* **Action item**: Nothing but the lines holding the string "Critics" should appear in the answer. Copy them from the entries.

* **Provided data**:
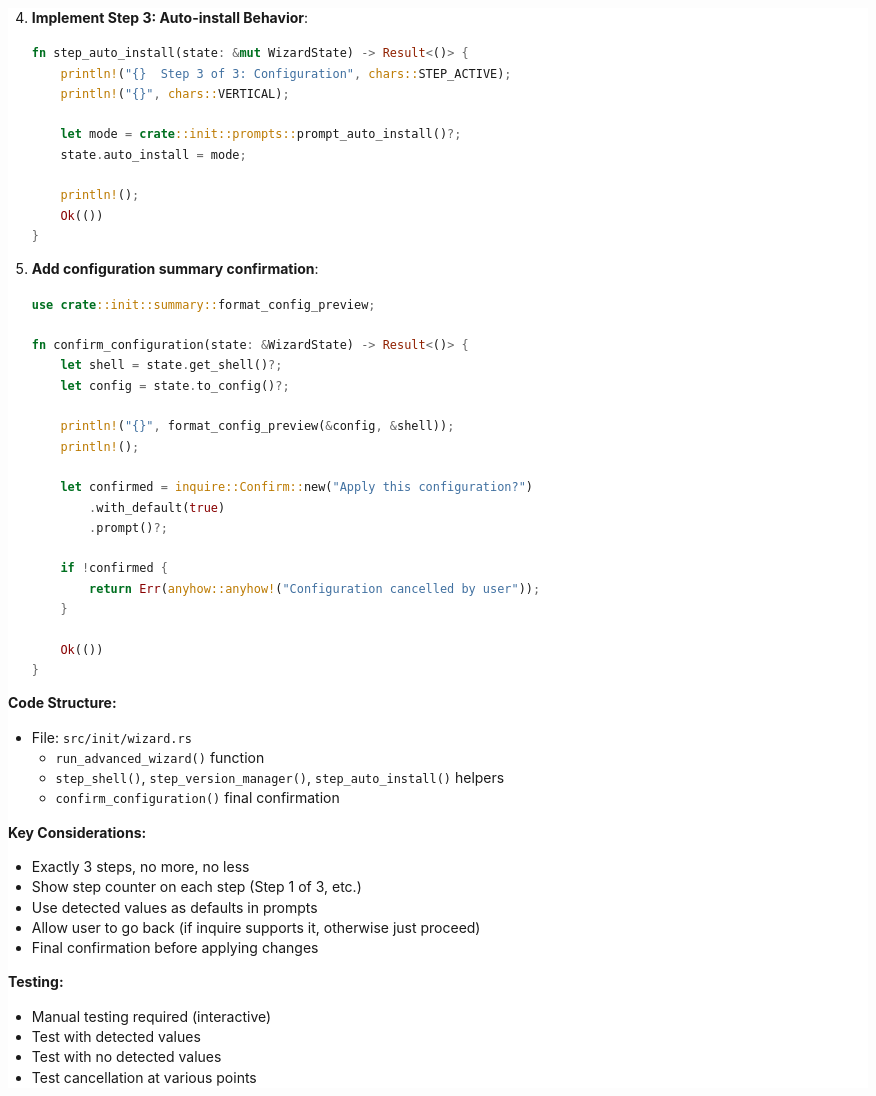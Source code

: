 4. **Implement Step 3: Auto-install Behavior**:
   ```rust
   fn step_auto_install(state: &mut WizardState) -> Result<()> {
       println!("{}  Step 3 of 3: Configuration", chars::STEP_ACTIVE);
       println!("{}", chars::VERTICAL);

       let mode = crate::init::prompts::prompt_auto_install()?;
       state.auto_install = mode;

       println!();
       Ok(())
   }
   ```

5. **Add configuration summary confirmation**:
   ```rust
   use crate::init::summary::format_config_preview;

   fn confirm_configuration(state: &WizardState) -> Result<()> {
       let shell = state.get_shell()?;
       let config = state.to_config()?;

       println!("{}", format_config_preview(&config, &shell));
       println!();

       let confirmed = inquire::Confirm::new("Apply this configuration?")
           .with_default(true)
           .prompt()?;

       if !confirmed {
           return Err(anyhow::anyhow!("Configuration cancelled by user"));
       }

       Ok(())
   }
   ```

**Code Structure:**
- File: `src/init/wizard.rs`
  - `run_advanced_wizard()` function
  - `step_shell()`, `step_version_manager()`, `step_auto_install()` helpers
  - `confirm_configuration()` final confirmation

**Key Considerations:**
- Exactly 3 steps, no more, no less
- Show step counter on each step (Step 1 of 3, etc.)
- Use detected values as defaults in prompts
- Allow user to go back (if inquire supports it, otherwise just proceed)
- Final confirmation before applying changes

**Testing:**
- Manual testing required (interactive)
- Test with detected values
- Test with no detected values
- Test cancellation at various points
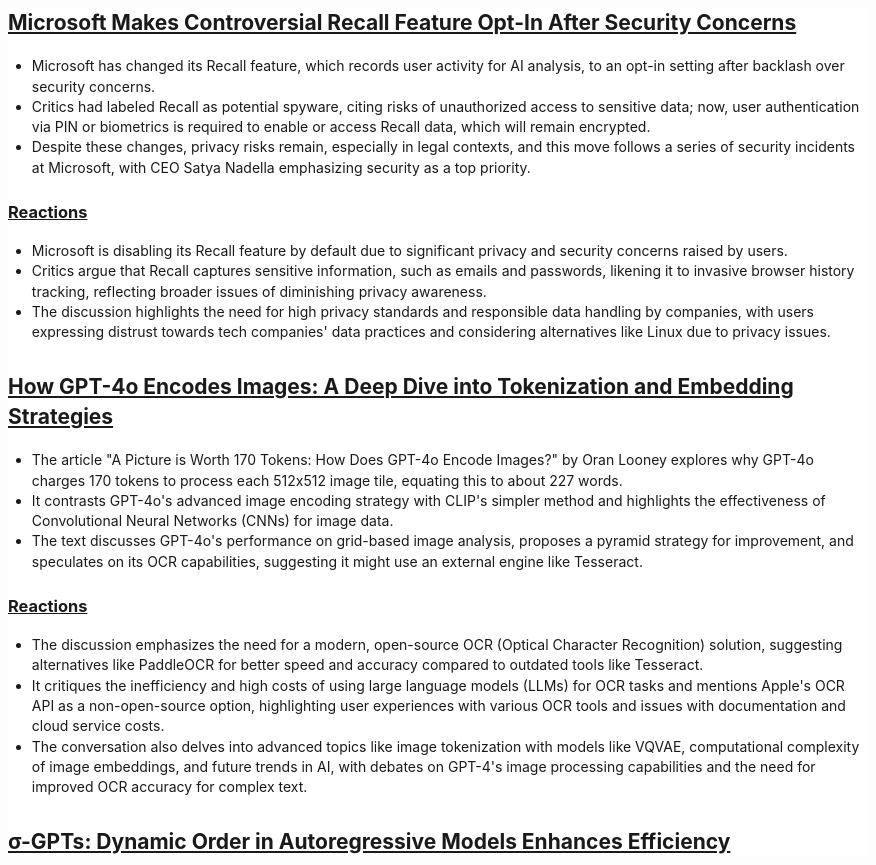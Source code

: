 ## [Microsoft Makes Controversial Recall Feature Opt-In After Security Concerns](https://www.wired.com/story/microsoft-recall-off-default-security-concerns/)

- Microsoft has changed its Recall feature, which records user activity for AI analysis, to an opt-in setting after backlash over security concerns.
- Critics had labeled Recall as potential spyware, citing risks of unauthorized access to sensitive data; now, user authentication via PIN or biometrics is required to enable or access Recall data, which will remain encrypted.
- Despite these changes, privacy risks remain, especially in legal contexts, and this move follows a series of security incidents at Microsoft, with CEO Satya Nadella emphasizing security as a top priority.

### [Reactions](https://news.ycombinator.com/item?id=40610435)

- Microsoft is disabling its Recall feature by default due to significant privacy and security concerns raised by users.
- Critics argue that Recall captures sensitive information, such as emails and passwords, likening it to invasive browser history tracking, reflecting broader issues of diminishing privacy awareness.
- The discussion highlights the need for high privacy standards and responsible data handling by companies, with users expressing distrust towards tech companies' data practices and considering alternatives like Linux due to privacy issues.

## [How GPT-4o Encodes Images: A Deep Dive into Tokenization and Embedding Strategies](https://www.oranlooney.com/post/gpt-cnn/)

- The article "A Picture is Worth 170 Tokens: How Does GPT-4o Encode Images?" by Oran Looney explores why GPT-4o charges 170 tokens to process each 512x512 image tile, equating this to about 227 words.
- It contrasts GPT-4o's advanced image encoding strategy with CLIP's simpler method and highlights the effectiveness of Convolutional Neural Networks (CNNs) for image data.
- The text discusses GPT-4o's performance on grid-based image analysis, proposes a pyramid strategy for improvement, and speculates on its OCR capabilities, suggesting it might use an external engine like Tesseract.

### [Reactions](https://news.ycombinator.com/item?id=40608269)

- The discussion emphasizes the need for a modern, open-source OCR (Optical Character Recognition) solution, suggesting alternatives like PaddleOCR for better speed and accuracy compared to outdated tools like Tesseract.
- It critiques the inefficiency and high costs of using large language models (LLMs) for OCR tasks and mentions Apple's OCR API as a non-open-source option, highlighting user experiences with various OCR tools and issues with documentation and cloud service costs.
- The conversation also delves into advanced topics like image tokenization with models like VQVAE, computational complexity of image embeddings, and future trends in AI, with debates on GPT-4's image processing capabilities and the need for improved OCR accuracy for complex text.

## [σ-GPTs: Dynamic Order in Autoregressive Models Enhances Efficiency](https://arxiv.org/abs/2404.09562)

* * *

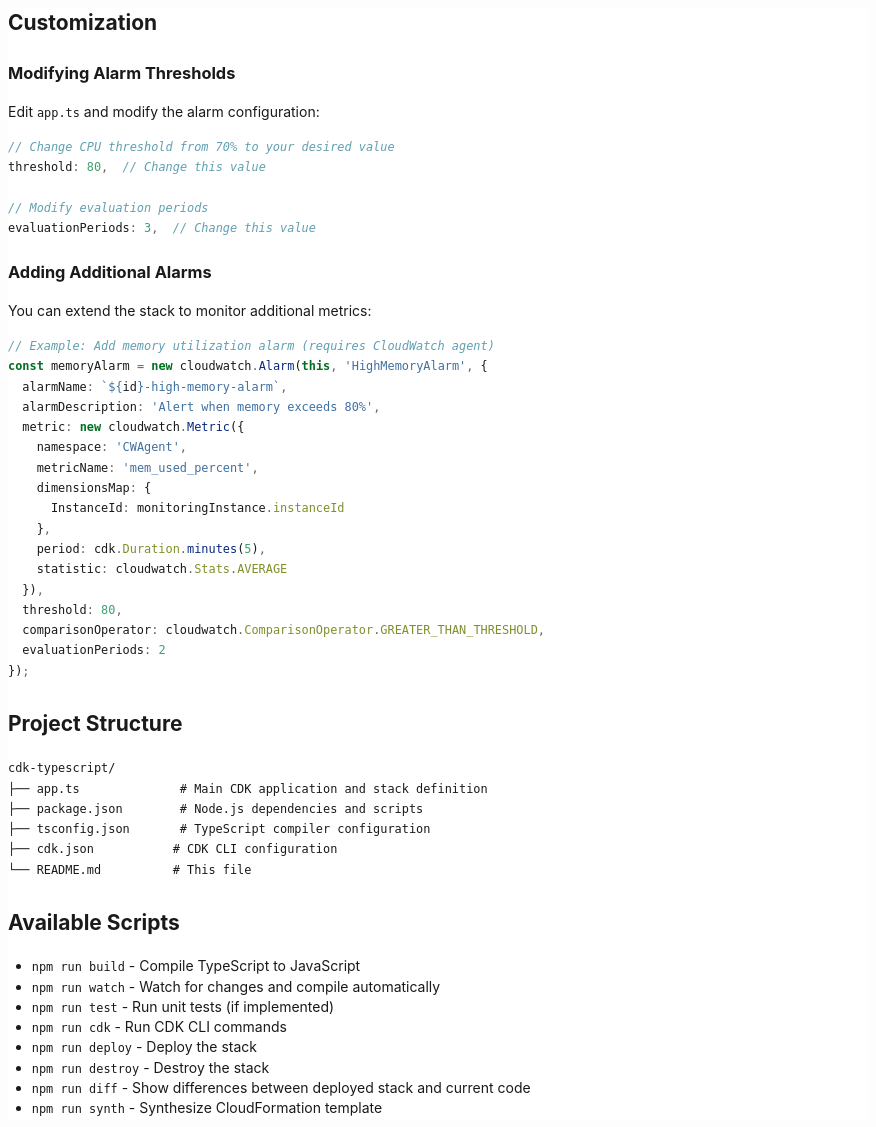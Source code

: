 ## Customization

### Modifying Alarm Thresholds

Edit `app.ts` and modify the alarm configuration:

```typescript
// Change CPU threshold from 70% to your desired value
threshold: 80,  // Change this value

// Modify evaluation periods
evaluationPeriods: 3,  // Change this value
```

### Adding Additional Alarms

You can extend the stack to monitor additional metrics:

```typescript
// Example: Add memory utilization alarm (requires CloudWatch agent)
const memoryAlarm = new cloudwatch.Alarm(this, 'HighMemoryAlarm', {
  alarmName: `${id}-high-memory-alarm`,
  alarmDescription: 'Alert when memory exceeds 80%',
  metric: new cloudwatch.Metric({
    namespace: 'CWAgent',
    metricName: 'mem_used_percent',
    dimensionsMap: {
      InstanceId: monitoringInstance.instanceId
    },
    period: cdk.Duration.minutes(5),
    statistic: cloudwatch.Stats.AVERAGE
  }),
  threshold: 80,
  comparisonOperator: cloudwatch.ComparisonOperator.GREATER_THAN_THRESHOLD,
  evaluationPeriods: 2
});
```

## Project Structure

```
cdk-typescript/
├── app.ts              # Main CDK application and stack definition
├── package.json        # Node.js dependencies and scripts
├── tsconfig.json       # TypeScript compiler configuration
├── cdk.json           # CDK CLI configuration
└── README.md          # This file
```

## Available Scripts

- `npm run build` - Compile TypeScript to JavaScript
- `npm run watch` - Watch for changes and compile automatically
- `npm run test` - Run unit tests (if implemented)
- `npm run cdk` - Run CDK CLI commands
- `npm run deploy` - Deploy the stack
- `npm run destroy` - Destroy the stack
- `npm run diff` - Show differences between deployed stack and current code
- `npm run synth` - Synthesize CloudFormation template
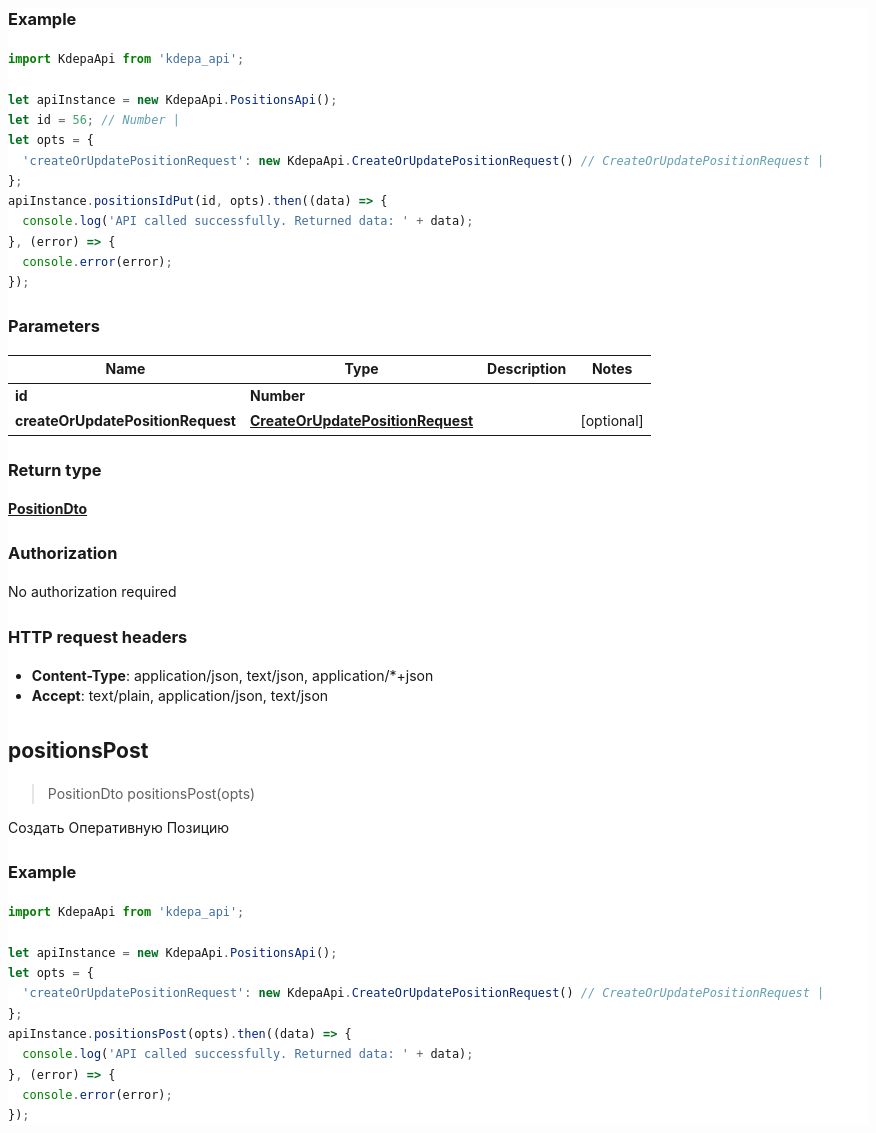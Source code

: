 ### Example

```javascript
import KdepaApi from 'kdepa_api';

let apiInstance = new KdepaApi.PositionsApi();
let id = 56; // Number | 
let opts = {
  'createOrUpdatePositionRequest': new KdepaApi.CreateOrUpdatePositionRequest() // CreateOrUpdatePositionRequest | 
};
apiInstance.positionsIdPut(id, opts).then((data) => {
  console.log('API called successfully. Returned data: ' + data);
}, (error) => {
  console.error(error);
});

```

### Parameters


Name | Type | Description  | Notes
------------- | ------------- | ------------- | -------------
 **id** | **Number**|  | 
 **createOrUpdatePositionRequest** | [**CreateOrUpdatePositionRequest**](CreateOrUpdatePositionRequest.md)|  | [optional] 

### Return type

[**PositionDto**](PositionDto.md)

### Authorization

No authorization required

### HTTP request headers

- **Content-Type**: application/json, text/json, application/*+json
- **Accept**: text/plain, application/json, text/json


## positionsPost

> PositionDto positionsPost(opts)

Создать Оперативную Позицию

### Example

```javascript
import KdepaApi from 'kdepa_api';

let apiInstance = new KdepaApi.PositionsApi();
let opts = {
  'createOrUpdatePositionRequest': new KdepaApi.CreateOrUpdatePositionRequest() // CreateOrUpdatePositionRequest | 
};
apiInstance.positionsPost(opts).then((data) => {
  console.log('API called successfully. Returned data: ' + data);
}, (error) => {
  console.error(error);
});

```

* **Response to the task**:
- Critics had labeled Recall as potential spyware, citing risks of unauthorized access to sensitive data; now, user authentication via PIN or biometrics is required to enable or access Recall data, which will remain encrypted.
- Critics argue that Recall captures sensitive information, such as emails and passwords, likening it to invasive browser history tracking, reflecting broader issues of diminishing privacy awareness.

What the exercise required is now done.